Liza Lou
Untitled No. 11 is a work of quiet minimalism. Made from thousands of white glass beads, the slight tonal shifts in their colour record the hands that sewed them; each bead lightly stained by sweat. Seen from afar, the work evokes the abstract paintings of Agnes Martin, an artist and modern-day mystic who pursued a visual expression of interiority and silence. Both Lou’s beaded works in white and Martin’s paintings share a sense of seriality, linearity, and quietude. Seen up close, Untitled No. 11 reveals the exhaustive, repetitive process of its making, the Zen-like tedium necessary to its form. It is the work of an artist deeply engaged in her medium, a notation of time spent, and an acknowledgement of the many women through whose hands the beads have passed.
b.1969, New York
Liza Lou is no stranger to monotony. She marks the passing of time with the simplest gesture, sewing one glass bead after another or glueing them with infinite patience onto canvas and objects. It is, the artist suggests, a way to remain present to the slow accumulation of making, a meditation on repetitive process.
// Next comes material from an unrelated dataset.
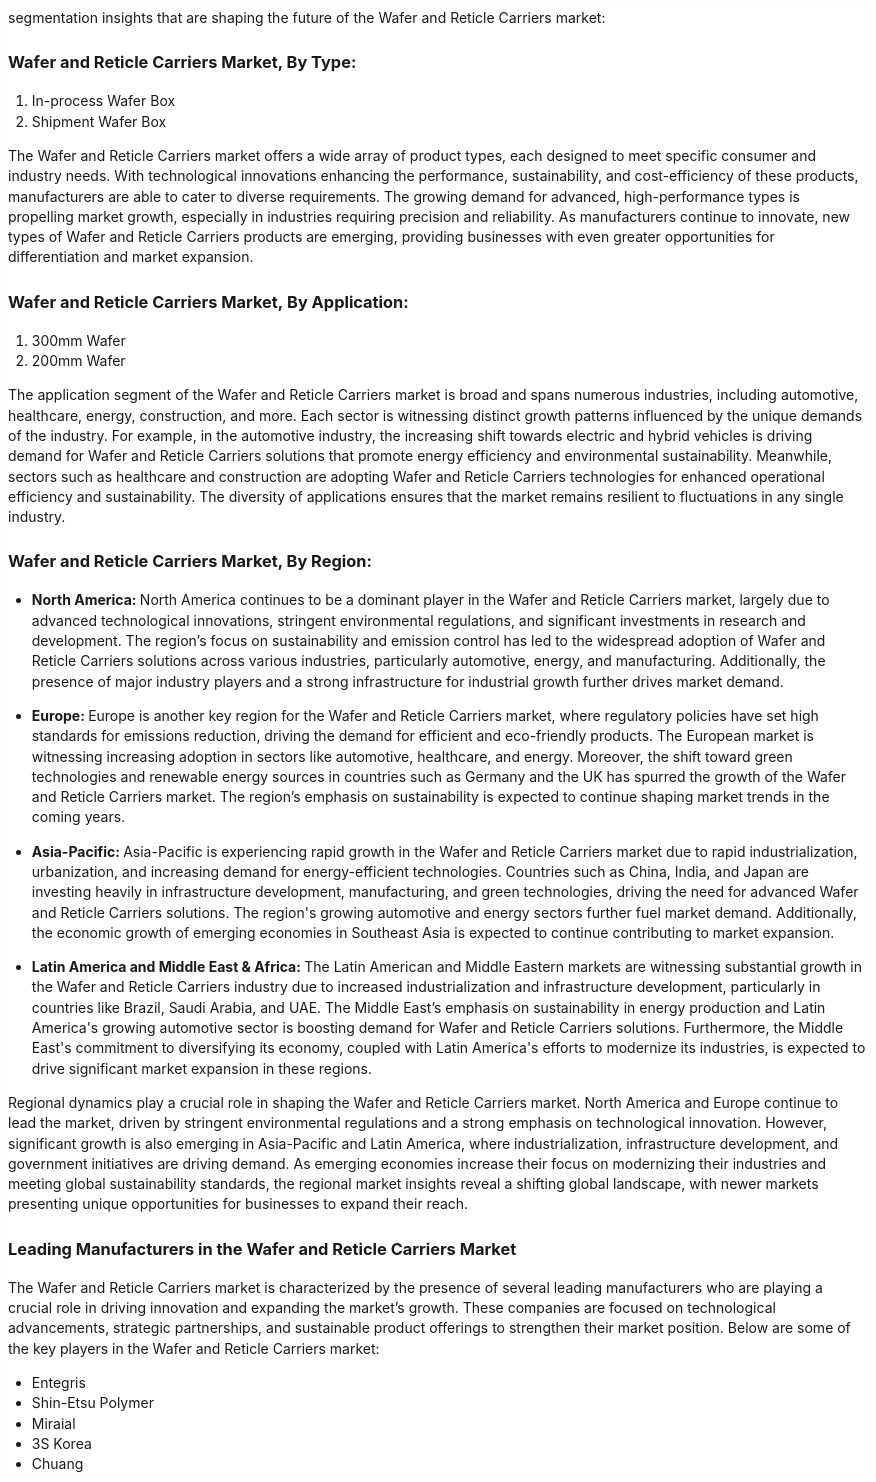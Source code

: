 segmentation insights that are shaping the future of the Wafer and Reticle Carriers market:</p><h3><strong>Wafer and Reticle Carriers Market, By Type:<br /></strong></h3><ol><li>In-process Wafer Box<li> Shipment Wafer Box</li></ol><p>The Wafer and Reticle Carriers market offers a wide array of product types, each designed to meet specific consumer and industry needs. With technological innovations enhancing the performance, sustainability, and cost-efficiency of these products, manufacturers are able to cater to diverse requirements. The growing demand for advanced, high-performance types is propelling market growth, especially in industries requiring precision and reliability. As manufacturers continue to innovate, new types of Wafer and Reticle Carriers products are emerging, providing businesses with even greater opportunities for differentiation and market expansion.</p><h3>Wafer and Reticle Carriers Market,&nbsp;By Application:</h3><ol><li>300mm Wafer<li> 200mm Wafer</li></ol><p>The application segment of the Wafer and Reticle Carriers market is broad and spans numerous industries, including automotive, healthcare, energy, construction, and more. Each sector is witnessing distinct growth patterns influenced by the unique demands of the industry. For example, in the automotive industry, the increasing shift towards electric and hybrid vehicles is driving demand for Wafer and Reticle Carriers solutions that promote energy efficiency and environmental sustainability. Meanwhile, sectors such as healthcare and construction are adopting Wafer and Reticle Carriers technologies for enhanced operational efficiency and sustainability. The diversity of applications ensures that the market remains resilient to fluctuations in any single industry.</p><h3>Wafer and Reticle Carriers Market, By Region:</h3><ul><li><p><strong>North America:&nbsp;</strong>North America continues to be a dominant player in the Wafer and Reticle Carriers market, largely due to advanced technological innovations, stringent environmental regulations, and significant investments in research and development. The region&rsquo;s focus on sustainability and emission control has led to the widespread adoption of Wafer and Reticle Carriers solutions across various industries, particularly automotive, energy, and manufacturing. Additionally, the presence of major industry players and a strong infrastructure for industrial growth further drives market demand.</p></li><li><p><strong><strong>Europe:&nbsp;</strong></strong>Europe is another key region for the Wafer and Reticle Carriers market, where regulatory policies have set high standards for emissions reduction, driving the demand for efficient and eco-friendly products. The European market is witnessing increasing adoption in sectors like automotive, healthcare, and energy. Moreover, the shift toward green technologies and renewable energy sources in countries such as Germany and the UK has spurred the growth of the Wafer and Reticle Carriers market. The region&rsquo;s emphasis on sustainability is expected to continue shaping market trends in the coming years.</p></li><li><p><strong><strong>Asia-Pacific:&nbsp;</strong></strong>Asia-Pacific is experiencing rapid growth in the Wafer and Reticle Carriers market due to rapid industrialization, urbanization, and increasing demand for energy-efficient technologies. Countries such as China, India, and Japan are investing heavily in infrastructure development, manufacturing, and green technologies, driving the need for advanced Wafer and Reticle Carriers solutions. The region's growing automotive and energy sectors further fuel market demand. Additionally, the economic growth of emerging economies in Southeast Asia is expected to continue contributing to market expansion.</p></li><li><p><strong><strong>Latin America and Middle East &amp; Africa:&nbsp;</strong></strong>The Latin American and Middle Eastern markets are witnessing substantial growth in the Wafer and Reticle Carriers industry due to increased industrialization and infrastructure development, particularly in countries like Brazil, Saudi Arabia, and UAE. The Middle East&rsquo;s emphasis on sustainability in energy production and Latin America's growing automotive sector is boosting demand for Wafer and Reticle Carriers solutions. Furthermore, the Middle East's commitment to diversifying its economy, coupled with Latin America's efforts to modernize its industries, is expected to drive significant market expansion in these regions.</p></li></ul><p>Regional dynamics play a crucial role in shaping the Wafer and Reticle Carriers market. North America and Europe continue to lead the market, driven by stringent environmental regulations and a strong emphasis on technological innovation. However, significant growth is also emerging in Asia-Pacific and Latin America, where industrialization, infrastructure development, and government initiatives are driving demand. As emerging economies increase their focus on modernizing their industries and meeting global sustainability standards, the regional market insights reveal a shifting global landscape, with newer markets presenting unique opportunities for businesses to expand their reach.</p><h3><strong>Leading Manufacturers in the Wafer and Reticle Carriers Market</strong></h3><p>The Wafer and Reticle Carriers market is characterized by the presence of several leading manufacturers who are playing a crucial role in driving innovation and expanding the market&rsquo;s growth. These companies are focused on technological advancements, strategic partnerships, and sustainable product offerings to strengthen their market position. Below are some of the key players in the Wafer and Reticle Carriers market:</p></div><div class="article-main__content" data-test-id="publishing-text-block"><ul><li><span class="">Entegris<li> Shin-Etsu Polymer<li> Miraial<li> 3S Korea<li> Chuang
The art writer Leah Ollman describes Lou as the “world’s preeminent poet of beads.” She continues – “Lou has sewn odes and lamentations with them, used them as a means of witness and a vehicle of critique, expanded their grammar.” Lou has always worked with beads – from her earliest tableaux of domestic scenes to her more muted wall pieces. “To be tethered to a material is a burden,” she says of her medium, “I’m always trying to disobey the material and what it naturally wants to do, but also to listen to it.” Since 2005, Lou has expanded her practice to include South African beadworkers at her KwaZulu-Natal studio. Community practice and collective labour now colour Lou’s work, as do the more lasting themes of women’s work and craft in her practice.